Exercise aim =
Nothing but an exact repeat of the data, with pictures removed, belongs in the answer.

(Source texts of formatted documents)
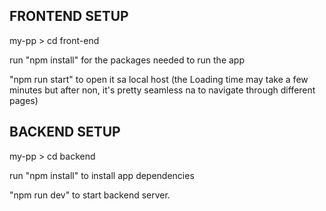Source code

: ## FRONTEND SETUP

my-pp > cd front-end

run "npm install" for the packages needed to run the app

"npm run start" to open it sa local host (the Loading time may take a few minutes but after non, it's pretty seamless na to navigate through different pages)

## BACKEND SETUP

my-pp > cd backend

run "npm install" to install app dependencies

"npm run dev" to start backend server.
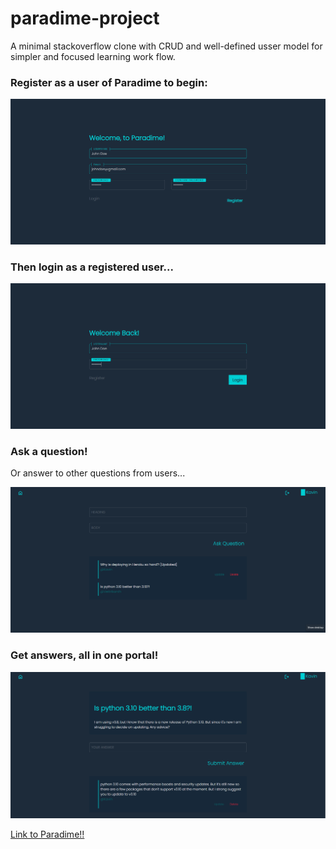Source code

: # paradime-project
A minimal stackoverflow clone with CRUD and well-defined usser model for simpler and focused learning work flow.

<h3>Register as a user of Paradime to begin:</h3>

![](./paradime_imgs/register.png)

<h3>Then login as a registered user...</h3>

![](./paradime_imgs/login.png)

<h3>Ask a question!</h3>
<p>Or answer to other questions from users...</p>

![](./paradime_imgs/landing.png)

<h3>Get answers, all in one portal!</h3>

![](./paradime_imgs/question.png)

<a href="https://paradime.herokuapp.com/" target="_blank">Link to Paradime!!</a>
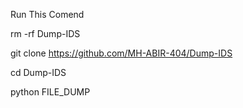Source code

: Run This Comend 


rm -rf Dump-IDS

git clone https://github.com/MH-ABIR-404/Dump-IDS

cd Dump-IDS

python FILE_DUMP
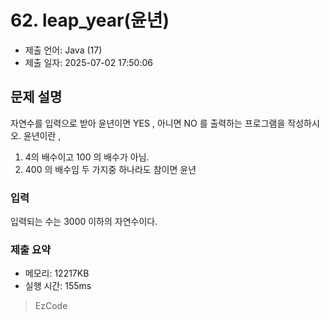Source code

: # 62. leap_year(윤년)
- 제출 언어: Java (17)
- 제출 일자: 2025-07-02 17:50:06

## 문제 설명

자연수를 입력으로 받아 윤년이면 YES , 아니면 NO 를 출력하는 프로그램을 작성하시오.
윤년이란 ,

1. 4의 배수이고 100 의 배수가 아님.
2. 400 의 배수임
두 가지중 하나라도 참이면 윤년

### 입력

입력되는 수는 3000 이하의 자연수이다.


### 제출 요약
- 메모리: 12217KB
- 실행 시간: 155ms

> EzCode
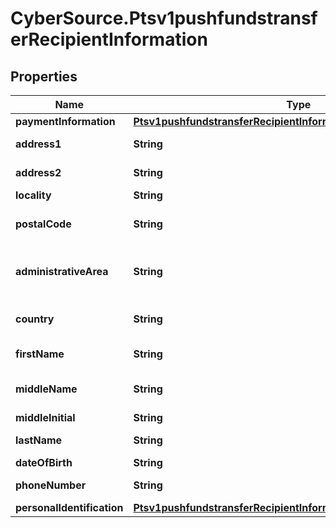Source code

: # CyberSource.Ptsv1pushfundstransferRecipientInformation

## Properties
Name | Type | Description | Notes
------------ | ------------- | ------------- | -------------
**paymentInformation** | [**Ptsv1pushfundstransferRecipientInformationPaymentInformation**](Ptsv1pushfundstransferRecipientInformationPaymentInformation.md) |  | [optional] 
**address1** | **String** | First line of the recipient&#39;s address.  Required for Mastercard Send. This field is not supported for Visa Platform Connect.  | [optional] 
**address2** | **String** | Second line of the recipient&#39;s address  Optional for Mastercard Send. This field is not supported for Visa Platform Connect.  | [optional] 
**locality** | **String** | Recipient city.  Required for Mastercard Send.  | [optional] 
**postalCode** | **String** | Recipient postal code.  For USA, this must be a valid value of 5 digits or 5 digits hyphen 4 digits, for example &#39;63368&#39;, &#39;63368-5555&#39;. For other regions, this can be alphanumeric, length 1-10.  Mastercard Send: Required for recipients in Canada and Canadian issued cards.  | [optional] 
**administrativeArea** | **String** | The recipient&#39;s province, state or territory. Conditional, required if recipient&#39;s country is USA or CAN. Must be an ISO 3166-2 uppercase alpha 2 or 3 character country subdivision code. For example, Missouri is MO.  Required only for FDCCompass.  This field is not supported for Visa Platform Connect.  | [optional] 
**country** | **String** | Recipient country code. Use the ISO Standard Alpha Country Codes.  https://developer.cybersource.com/library/documentation/sbc/quickref/countries_alpha_list.pdf  Required for Mastercard Send.  | [optional] 
**firstName** | **String** | First name of recipient.  Visa Platform Connect (14) Chase Paymentech (30) Mastercard Send (40)  This field is required for Mastercard Send.  | [optional] 
**middleName** | **String** | Sender&#39;s middle name. This field is a passthrough, which means that CyberSource does not verify the value or modify it in any way before sending it to the processor. If the field is not required for the transaction, CyberSource does not forward it to the processor.  | [optional] 
**middleInitial** | **String** | Middle Initial of recipient.  This field is supported by FDC Compass.  | [optional] 
**lastName** | **String** | Last name of recipient.  Visa Platform Connect (14) Paymentech (30) Mastercard Send (40)  This field is required for Mastercard Send.  | [optional] 
**dateOfBirth** | **String** | Recipient date of birth in YYYYMMDD format.  | [optional] 
**phoneNumber** | **String** | Recipient phone number.  This field is supported by FDC Compass.  Mastercard Send: Max length is 15 with no dashes or spaces.  | [optional] 
**personalIdentification** | [**Ptsv1pushfundstransferRecipientInformationPersonalIdentification**](Ptsv1pushfundstransferRecipientInformationPersonalIdentification.md) |  | [optional]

Reply =
Source code

: ## FRONTEND SETUP

my-pp > cd front-end

run "npm install" for the packages needed to run the app

"npm run start" to open it sa local host (the Loading time may take a few minutes but after non, it's pretty seamless na to navigate through different pages)

## BACKEND SETUP

my-pp > cd backend

run "npm install" to install app dependencies

"npm run dev" to start backend server.
Source code

: # paradime-project
A minimal stackoverflow clone with CRUD and well-defined usser model for simpler and focused learning work flow.

<h3>Register as a user of Paradime to begin:</h3>

![](./paradime_imgs/register.png)

<h3>Then login as a registered user...</h3>

![](./paradime_imgs/login.png)

<h3>Ask a question!</h3>
<p>Or answer to other questions from users...</p>

![](./paradime_imgs/landing.png)

<h3>Get answers, all in one portal!</h3>

![](./paradime_imgs/question.png)

<a href="https://paradime.herokuapp.com/" target="_blank">Link to Paradime!!</a>
Source code

: Run This Comend 


rm -rf Dump-IDS

git clone https://github.com/MH-ABIR-404/Dump-IDS

cd Dump-IDS

python FILE_DUMP
Source code

: # 62. leap_year(윤년)
- 제출 언어: Java (17)
- 제출 일자: 2025-07-02 17:50:06

## 문제 설명

자연수를 입력으로 받아 윤년이면 YES , 아니면 NO 를 출력하는 프로그램을 작성하시오.
윤년이란 ,

1. 4의 배수이고 100 의 배수가 아님.
2. 400 의 배수임
두 가지중 하나라도 참이면 윤년

### 입력

입력되는 수는 3000 이하의 자연수이다.


### 제출 요약
- 메모리: 12217KB
- 실행 시간: 155ms

> EzCode
Source code

: # CyberSource.Ptsv1pushfundstransferRecipientInformation

## Properties
Name | Type | Description | Notes
------------ | ------------- | ------------- | -------------
**paymentInformation** | [**Ptsv1pushfundstransferRecipientInformationPaymentInformation**](Ptsv1pushfundstransferRecipientInformationPaymentInformation.md) |  | [optional] 
**address1** | **String** | First line of the recipient&#39;s address.  Required for Mastercard Send. This field is not supported for Visa Platform Connect.  | [optional] 
**address2** | **String** | Second line of the recipient&#39;s address  Optional for Mastercard Send. This field is not supported for Visa Platform Connect.  | [optional] 
**locality** | **String** | Recipient city.  Required for Mastercard Send.  | [optional] 
**postalCode** | **String** | Recipient postal code.  For USA, this must be a valid value of 5 digits or 5 digits hyphen 4 digits, for example &#39;63368&#39;, &#39;63368-5555&#39;. For other regions, this can be alphanumeric, length 1-10.  Mastercard Send: Required for recipients in Canada and Canadian issued cards.  | [optional] 
**administrativeArea** | **String** | The recipient&#39;s province, state or territory. Conditional, required if recipient&#39;s country is USA or CAN. Must be an ISO 3166-2 uppercase alpha 2 or 3 character country subdivision code. For example, Missouri is MO.  Required only for FDCCompass.  This field is not supported for Visa Platform Connect.  | [optional] 
**country** | **String** | Recipient country code. Use the ISO Standard Alpha Country Codes.  https://developer.cybersource.com/library/documentation/sbc/quickref/countries_alpha_list.pdf  Required for Mastercard Send.  | [optional] 
**firstName** | **String** | First name of recipient.  Visa Platform Connect (14) Chase Paymentech (30) Mastercard Send (40)  This field is required for Mastercard Send.  | [optional] 
**middleName** | **String** | Sender&#39;s middle name. This field is a passthrough, which means that CyberSource does not verify the value or modify it in any way before sending it to the processor. If the field is not required for the transaction, CyberSource does not forward it to the processor.  | [optional] 
**middleInitial** | **String** | Middle Initial of recipient.  This field is supported by FDC Compass.  | [optional] 
**lastName** | **String** | Last name of recipient.  Visa Platform Connect (14) Paymentech (30) Mastercard Send (40)  This field is required for Mastercard Send.  | [optional] 
**dateOfBirth** | **String** | Recipient date of birth in YYYYMMDD format.  | [optional] 
**phoneNumber** | **String** | Recipient phone number.  This field is supported by FDC Compass.  Mastercard Send: Max length is 15 with no dashes or spaces.  | [optional] 
**personalIdentification** | [**Ptsv1pushfundstransferRecipientInformationPersonalIdentification**](Ptsv1pushfundstransferRecipientInformationPersonalIdentification.md) |  | [optional]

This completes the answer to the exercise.